Thomas Jefferson's - 3rd President: Father of the Declaration of Independence

Angela loves history and feels it is essential to our future to know the past—or else be destined to repeat it.

Thomas Jefferson was the author of the Declaration of Independence.

Thomas Jefferson was the author of the Declaration of Independence.

President Thomas Jefferson

From 1801 to 1809, Thomas Jefferson, our third President, was one of our founding fathers and served two terms. Under George Washington, he was the Secretary of State, then served as Vice-President to John Adams. Jefferson was proud of his accomplishments. He wanted to be remembered most for being the "author of the Declaration of American Independence, of the Statute of Virginia for religious freedom, and Father of the University of Virginia," which Jefferson had written on his tomb. He asked that not a word more be written. He was very adamant that no one embellished beyond these successes.

What Bill Is Thomas Jefferson On?

Jefferson's Family History

Thomas Jefferson was born April 13, 1743, in Albemarle County, Virginia, to Peter and Jane Randolph Jefferson. Jefferson came from one of the first families of Virginia through his mother's side. His father was a very prominent landowner, although not necessarily wealthy. Jefferson inherited some of his father's land, where he built a mansion that he and his wife moved into when they married on January 1, 1772. Together they had six children, but only two survived into adulthood: Martha Washington Jefferson and Mary Jefferson. The other four died within the first three years of life, which was common back then because of the lack of health care today.

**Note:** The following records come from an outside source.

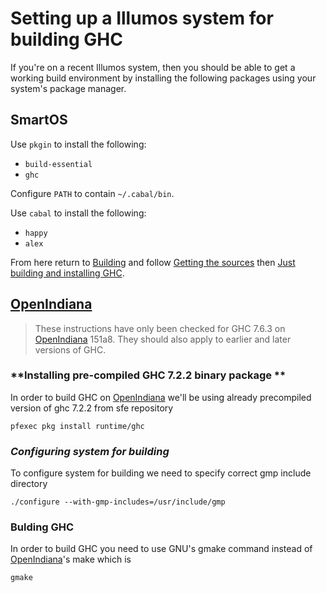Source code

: 


# Setting up a Illumos system for building GHC



If you're on a recent Illumos system, then you should be able to get a working build environment by installing the following packages using your system's package manager.


## SmartOS



Use `pkgin` to install the following:


- `build-essential`
- `ghc`


Configure `PATH` to contain `~/.cabal/bin`.



Use `cabal` to install the following:


- `happy`
- `alex`


From here return to [Building](building) and follow [Getting the sources](building/getting-the-sources) then [Just building and installing GHC](building/quick-start).


## [OpenIndiana](building/preparation/open-indiana)


>
>
> These instructions have only been checked for GHC 7.6.3 on [OpenIndiana](building/preparation/open-indiana) 151a8. They should also apply to earlier and later versions of GHC. 
>
>

### **Installing pre-compiled GHC 7.2.2 binary package **



In order to build GHC on [OpenIndiana](building/preparation/open-indiana) we'll be using already precompiled version of ghc 7.2.2 from sfe repository


```wiki
pfexec pkg install runtime/ghc 
```

### *Configuring system for building*



To configure system for building we need to specify correct gmp include directory


```wiki
./configure --with-gmp-includes=/usr/include/gmp
```

### **Bulding GHC**



In order to build GHC you need to use GNU's gmake command instead of [OpenIndiana](building/preparation/open-indiana)'s make which is


```wiki
gmake
```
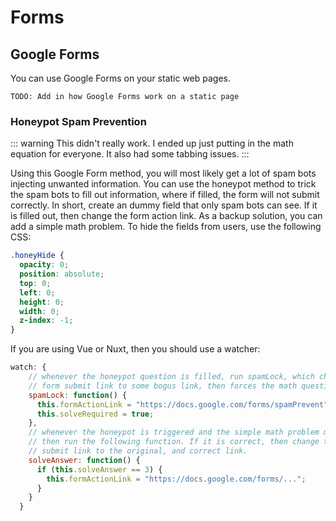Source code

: # Forms

## Google Forms

You can use Google Forms on your static web pages. 

```
TODO: Add in how Google Forms work on a static page
```

### Honeypot Spam Prevention

::: warning
This didn't really work. I ended up just putting in the math equation for everyone. It also had some tabbing issues.
:::

Using this Google Form method, you will most likely get a lot of spam bots injecting unwanted information. You can use the honeypot method to trick the spam bots to fill out information, where if filled, the form will not submit correctly. In short, create an dummy field that only spam bots can see. If it is filled out, then change the form action link. As a backup solution, you can add a simple math problem. To hide the fields from users, use the following CSS:

``` css
.honeyHide {
  opacity: 0;
  position: absolute;
  top: 0;
  left: 0;
  height: 0;
  width: 0;
  z-index: -1;
}
```

If you are using Vue or Nuxt, then you should use a watcher:

``` js
watch: {
    // whenever the honeypot question is filled, run spamLock, which changes the
    // form submit link to some bogus link, then forces the math question to show up.
    spamLock: function() {
      this.formActionLink = "https://docs.google.com/forms/spamPrevent";
      this.solveRequired = true;
    },
    // whenever the honeypot is triggered and the simple math problem must be solved
    // then run the following function. If it is correct, then change the form
    // submit link to the original, and correct link.
    solveAnswer: function() {
      if (this.solveAnswer == 3) {
        this.formActionLink = "https://docs.google.com/forms/...";
      }
    }
  }
```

Monticello, Jefferson's Childhood Home

Today, Jefferson left behind his mansion, named Monticello, which lies on a massive plantation with a beautiful landscape that you can visit today. You can learn even more about this founding father's history and his use of enslaved people on his plantation, where descendants of those enslaved have shared their stories. Despite stating in the Declaration of Independence, "all men are created equal," he enslaved over 600 men and women in his life. Ironically he made legislatures against slavery and stated that slavery was "moral depravity" and a "hideous blot."

There were five men who helped author the Declaration of Independence, although Jefferson is often credited as being the Father of the Declration of Independence.

There were five men who helped author the Declaration of Independence, although Jefferson is often credited as being the Father of the Declration of Independence.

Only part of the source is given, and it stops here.